START Records provided

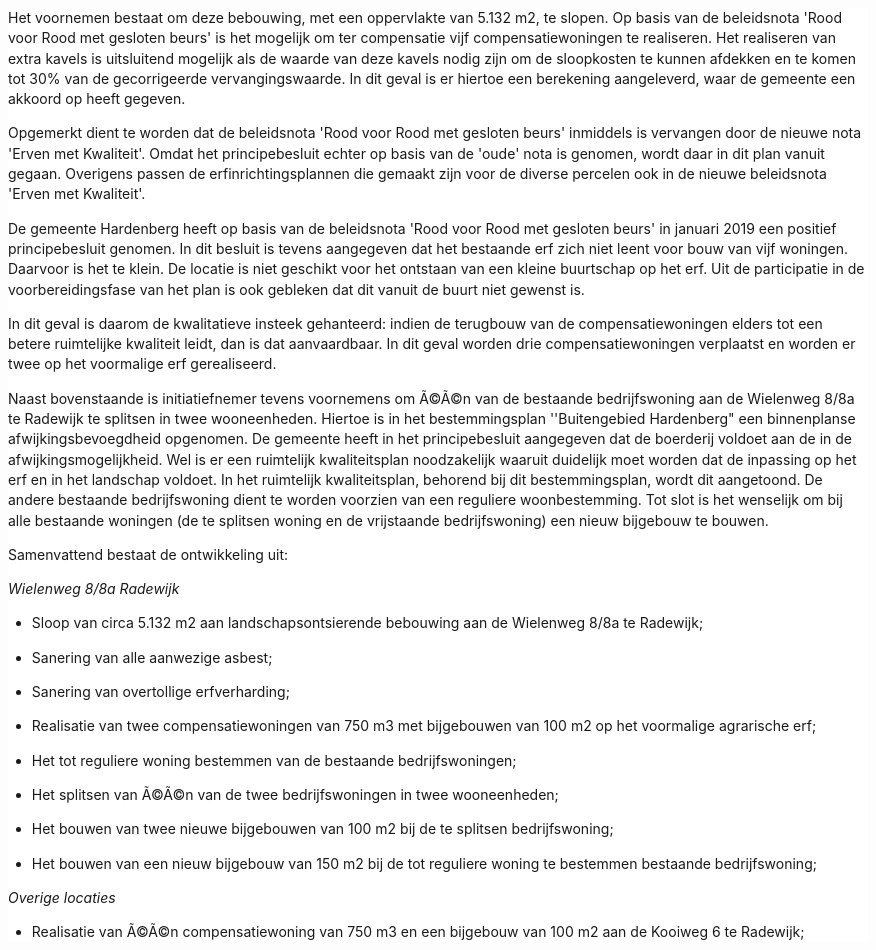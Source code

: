 Het voornemen bestaat om deze bebouwing, met een oppervlakte van 5\.132 m2, te slopen. Op basis van de beleidsnota 'Rood voor Rood met gesloten beurs' is het mogelijk om ter compensatie vijf compensatiewoningen te realiseren. Het realiseren van extra kavels is uitsluitend mogelijk als de waarde van deze kavels nodig zijn om de sloopkosten te kunnen afdekken en te komen tot 30% van de gecorrigeerde vervangingswaarde. In dit geval is er hiertoe een berekening aangeleverd, waar de gemeente een akkoord op heeft gegeven.

Opgemerkt dient te worden dat de beleidsnota 'Rood voor Rood met gesloten beurs' inmiddels is vervangen door de nieuwe nota 'Erven met Kwaliteit'. Omdat het principebesluit echter op basis van de 'oude' nota is genomen, wordt daar in dit plan vanuit gegaan. Overigens passen de erfinrichtingsplannen die gemaakt zijn voor de diverse percelen ook in de nieuwe beleidsnota 'Erven met Kwaliteit'.

De gemeente Hardenberg heeft op basis van de beleidsnota 'Rood voor Rood met gesloten beurs' in januari 2019 een positief principebesluit genomen. In dit besluit is tevens aangegeven dat het bestaande erf zich niet leent voor bouw van vijf woningen. Daarvoor is het te klein. De locatie is niet geschikt voor het ontstaan van een kleine buurtschap op het erf. Uit de participatie in de voorbereidingsfase van het plan is ook gebleken dat dit vanuit de buurt niet gewenst is.

In dit geval is daarom de kwalitatieve insteek gehanteerd: indien de terugbouw van de compensatiewoningen elders tot een betere ruimtelijke kwaliteit leidt, dan is dat aanvaardbaar. In dit geval worden drie compensatiewoningen verplaatst en worden er twee op het voormalige erf gerealiseerd.

Naast bovenstaande is initiatiefnemer tevens voornemens om Ã©Ã©n van de bestaande bedrijfswoning aan de Wielenweg 8/8a te Radewijk te splitsen in twee wooneenheden. Hiertoe is in het bestemmingsplan ''Buitengebied Hardenberg" een binnenplanse afwijkingsbevoegdheid opgenomen. De gemeente heeft in het principebesluit aangegeven dat de boerderij voldoet aan de in de afwijkingsmogelijkheid. Wel is er een ruimtelijk kwaliteitsplan noodzakelijk waaruit duidelijk moet worden dat de inpassing op het erf en in het landschap voldoet. In het ruimtelijk kwaliteitsplan, behorend bij dit bestemmingsplan, wordt dit aangetoond. De andere bestaande bedrijfswoning dient te worden voorzien van een reguliere woonbestemming. Tot slot is het wenselijk om bij alle bestaande woningen (de te splitsen woning en de vrijstaande bedrijfswoning) een nieuw bijgebouw te bouwen.

Samenvattend bestaat de ontwikkeling uit:

*Wielenweg 8/8a Radewijk*

* Sloop van circa 5\.132 m2 aan landschapsontsierende bebouwing aan de Wielenweg 8/8a te Radewijk;

* Sanering van alle aanwezige asbest;

* Sanering van overtollige erfverharding;

* Realisatie van twee compensatiewoningen van 750 m3 met bijgebouwen van 100 m2 op het voormalige agrarische erf;

* Het tot reguliere woning bestemmen van de bestaande bedrijfswoningen;

* Het splitsen van Ã©Ã©n van de twee bedrijfswoningen in twee wooneenheden;

* Het bouwen van twee nieuwe bijgebouwen van 100 m2 bij de te splitsen bedrijfswoning;

* Het bouwen van een nieuw bijgebouw van 150 m2 bij de tot reguliere woning te bestemmen bestaande bedrijfswoning;

*Overige locaties*

* Realisatie van Ã©Ã©n compensatiewoning van 750 m3 en een bijgebouw van 100 m2 aan de Kooiweg 6 te Radewijk;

END Records provided

The problem:
Copy back, word for word, every line between the top of the material above and the line that contains "In dit geval is daarom", both included, without any pictures.

Finished task:
Source code

: Het voornemen bestaat om deze bebouwing, met een oppervlakte van 5\.132 m2, te slopen. Op basis van de beleidsnota 'Rood voor Rood met gesloten beurs' is het mogelijk om ter compensatie vijf compensatiewoningen te realiseren. Het realiseren van extra kavels is uitsluitend mogelijk als de waarde van deze kavels nodig zijn om de sloopkosten te kunnen afdekken en te komen tot 30% van de gecorrigeerde vervangingswaarde. In dit geval is er hiertoe een berekening aangeleverd, waar de gemeente een akkoord op heeft gegeven.

Opgemerkt dient te worden dat de beleidsnota 'Rood voor Rood met gesloten beurs' inmiddels is vervangen door de nieuwe nota 'Erven met Kwaliteit'. Omdat het principebesluit echter op basis van de 'oude' nota is genomen, wordt daar in dit plan vanuit gegaan. Overigens passen de erfinrichtingsplannen die gemaakt zijn voor de diverse percelen ook in de nieuwe beleidsnota 'Erven met Kwaliteit'.

De gemeente Hardenberg heeft op basis van de beleidsnota 'Rood voor Rood met gesloten beurs' in januari 2019 een positief principebesluit genomen. In dit besluit is tevens aangegeven dat het bestaande erf zich niet leent voor bouw van vijf woningen. Daarvoor is het te klein. De locatie is niet geschikt voor het ontstaan van een kleine buurtschap op het erf. Uit de participatie in de voorbereidingsfase van het plan is ook gebleken dat dit vanuit de buurt niet gewenst is.

In dit geval is daarom de kwalitatieve insteek gehanteerd: indien de terugbouw van de compensatiewoningen elders tot een betere ruimtelijke kwaliteit leidt, dan is dat aanvaardbaar. In dit geval worden drie compensatiewoningen verplaatst en worden er twee op het voormalige erf gerealiseerd.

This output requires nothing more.